A molecular genetic analysis of the fireblight pathogen Erwinia amylovora

• Main Author: Milner, Jonathan S.
• Published: University of Leicester 1993
• Subjects: 570
• Online Access: https://ethos.bl.uk/OrderDetails.do?uin=uk.bl.ethos.737456

Our understanding of the molecular basis for microbial pathogenicity has increased greatly over the last twenty years due to the application of molecular biology to the host/microbe interaction. This thesis used the same techniques to study the plant pathogen, Erwinia amylovora and its interaction with its rosaceous hosts. The transposon TnphoA was delivered to the E. amylovora chromosome and insertion was shown to be essentially random. Fusions between E. amylovora extracytoplasmic proteins and E. coli alkaline phosphatase were detected in cell envelope fractions of PhoA+ mutants indicating for the first time that sequences encoding signal peptides are present in E. amylovora.
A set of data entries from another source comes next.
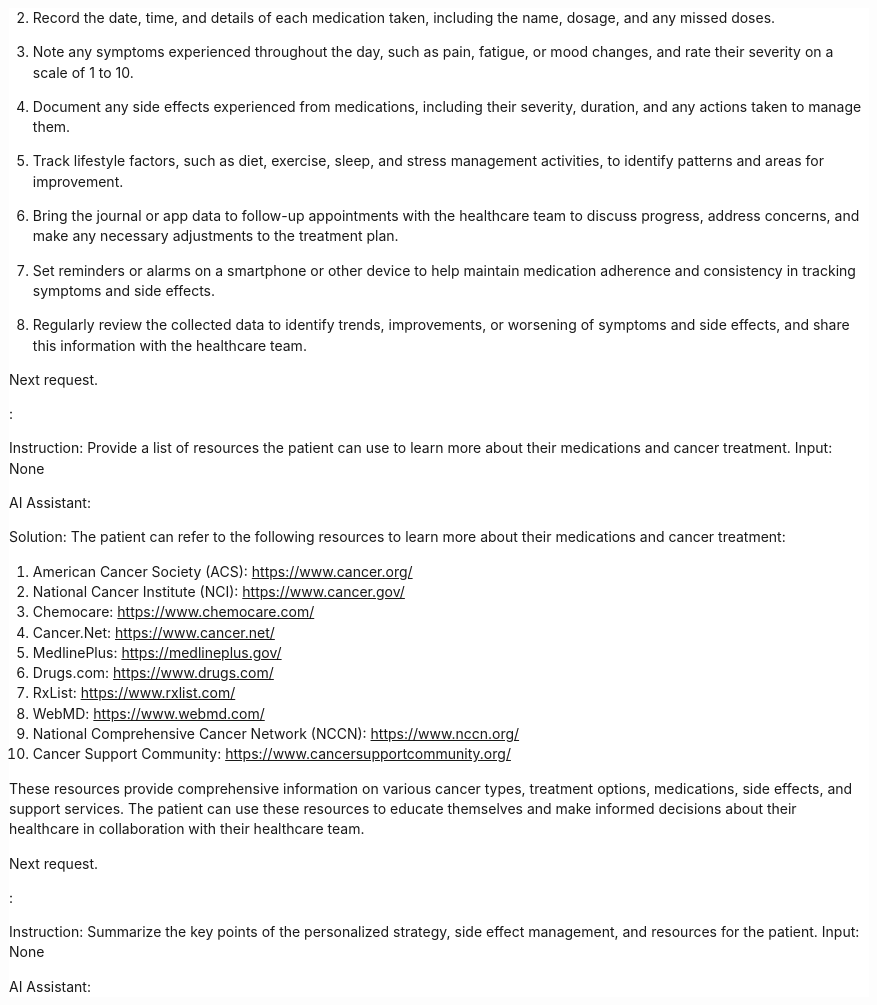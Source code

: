 2. Record the date, time, and details of each medication taken, including the name, dosage, and any missed doses.

3. Note any symptoms experienced throughout the day, such as pain, fatigue, or mood changes, and rate their severity on a scale of 1 to 10.

4. Document any side effects experienced from medications, including their severity, duration, and any actions taken to manage them.

5. Track lifestyle factors, such as diet, exercise, sleep, and stress management activities, to identify patterns and areas for improvement.

6. Bring the journal or app data to follow-up appointments with the healthcare team to discuss progress, address concerns, and make any necessary adjustments to the treatment plan.

7. Set reminders or alarms on a smartphone or other device to help maintain medication adherence and consistency in tracking symptoms and side effects.

8. Regularly review the collected data to identify trends, improvements, or worsening of symptoms and side effects, and share this information with the healthcare team.

Next request.

:

Instruction: Provide a list of resources the patient can use to learn more about their medications and cancer treatment.
Input: None

AI Assistant:

Solution: The patient can refer to the following resources to learn more about their medications and cancer treatment:

1. American Cancer Society (ACS): https://www.cancer.org/
2. National Cancer Institute (NCI): https://www.cancer.gov/
3. Chemocare: https://www.chemocare.com/
4. Cancer.Net: https://www.cancer.net/
5. MedlinePlus: https://medlineplus.gov/
6. Drugs.com: https://www.drugs.com/
7. RxList: https://www.rxlist.com/
8. WebMD: https://www.webmd.com/
9. National Comprehensive Cancer Network (NCCN): https://www.nccn.org/
10. Cancer Support Community: https://www.cancersupportcommunity.org/

These resources provide comprehensive information on various cancer types, treatment options, medications, side effects, and support services. The patient can use these resources to educate themselves and make informed decisions about their healthcare in collaboration with their healthcare team.

Next request.

:

Instruction: Summarize the key points of the personalized strategy, side effect management, and resources for the patient.
Input: None

AI Assistant:
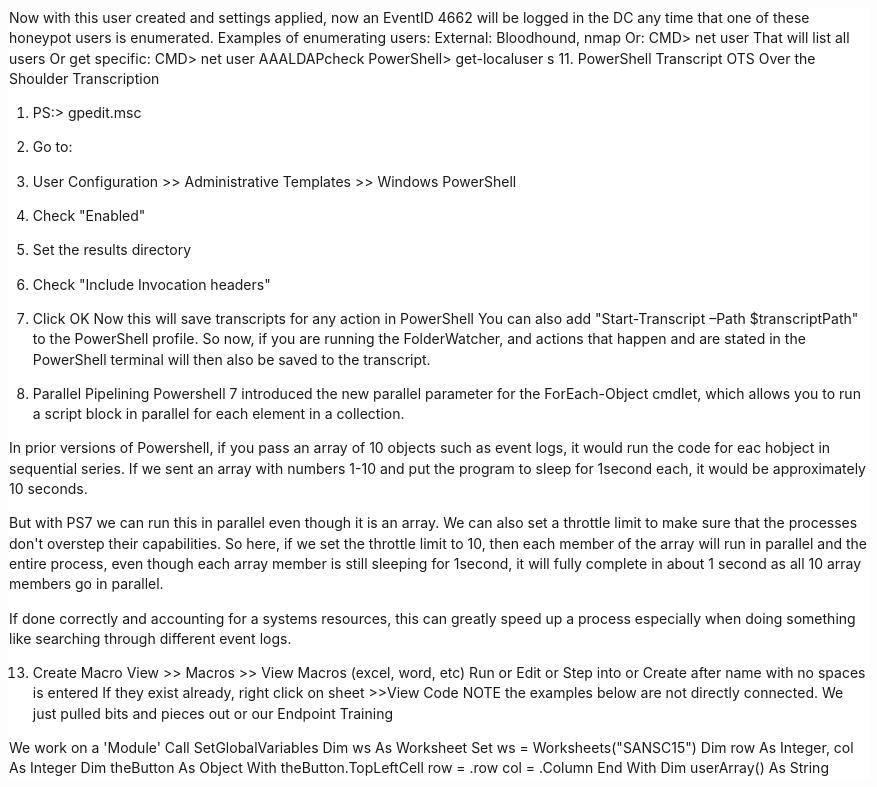 Now with this user created and settings applied, now an EventID 4662 will be logged in the DC any time that one of these honeypot users is enumerated. 
Examples of enumerating users: 
External: Bloodhound, nmap 
Or: 
CMD> net user 
That will list all users 
Or get specific: 
CMD> net user AAALDAPcheck 
PowerShell> get-localuser 
s
11.	PowerShell Transcript
OTS Over the Shoulder Transcription 
1.	PS:> gpedit.msc 
2.	Go to: 
1.	User Configuration >> Administrative Templates >> Windows PowerShell 
3.	Check "Enabled" 
4.	Set the results directory 
5.	Check "Include Invocation headers" 
6.	Click OK 
Now this will save transcripts for any action in PowerShell 
You can also add "Start-Transcript –Path $transcriptPath" to the PowerShell profile. 
So now, if you are running the FolderWatcher, and actions that happen and are stated in the PowerShell terminal will then also be saved to the transcript.  

12.	Parallel Pipelining
Powershell 7 introduced the new parallel parameter for the ForEach-Object cmdlet, which allows you to run a script block in parallel for each element in a collection. 

In prior versions of Powershell, if you pass an array of 10 objects such as event logs, it would run the code for eac hobject in sequential series. If we sent an array with numbers 1-10 and put the program to sleep for 1second each, it would be approximately 10 seconds. 

But with PS7 we can run this in parallel even though it is an array. We can also set a throttle limit to make sure that the processes don't overstep their capabilities. So here, if we set the throttle limit to 10, then each member of the array will run in parallel and the entire process, even though each array member is still sleeping for 1second, it will fully complete in about 1 second as all 10 array members go in parallel.  

If done correctly and accounting for a systems resources, this can greatly speed up a process especially when doing something like searching through different event logs.  

13.	Create Macro
 View >> Macros >> View Macros (excel, word, etc) 
Run or Edit  or Step into or Create after name with no spaces is entered 
If they exist already, right click on sheet >>View Code 
NOTE the examples below are not directly connected. We just pulled bits and pieces out or our Endpoint Training 

We work on a 'Module' 
Call SetGlobalVariables 
Dim ws As Worksheet 
Set ws = Worksheets("SANSC15") 
Dim row As Integer, col As Integer 
Dim theButton As Object 
With theButton.TopLeftCell 
row = .row 
col = .Column 
End With 
Dim userArray() As String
The virulence of a number of phenotypically PhoA+ transposon mutants was tested using apple seedlings. This identified a number of mutants altered in virulence. Further analysis of mutants with altered virulence identified four separate classes. The first class were auxotrophs in respect to amino acids or other growth requirements. The second class were altered in their expression of extracytoplasmic polysaccharide (EPS). The third class were altered in cell-shape. Finally the fourth class were identical to the wild-type apart from their altered virulence to apple seedlings. The transposon mutants altered in cell-shape were found to be defective in the expression of the E. amylovora equivalent of an E. coli inner-membrane penicillin binding protein (PBP2), responsible for rod-shape. Wild-type virulence and cell-shape were restored to these cell-shape mutants by complementation with cloned E.coli pbpA/rodA genes. The fourth class of transposon mutant altered in virulence resembled typical dsp mutants, identified by other workers. However, Southern blot analysis of the chromosomal DNA showed that the insertions did not map to the hrp/dsp region of the E. amylovora chromosome. Therefore, another region(s) of the E. amylovora chromosome, encoding functions involved in the virulence of this pathogen, was identified.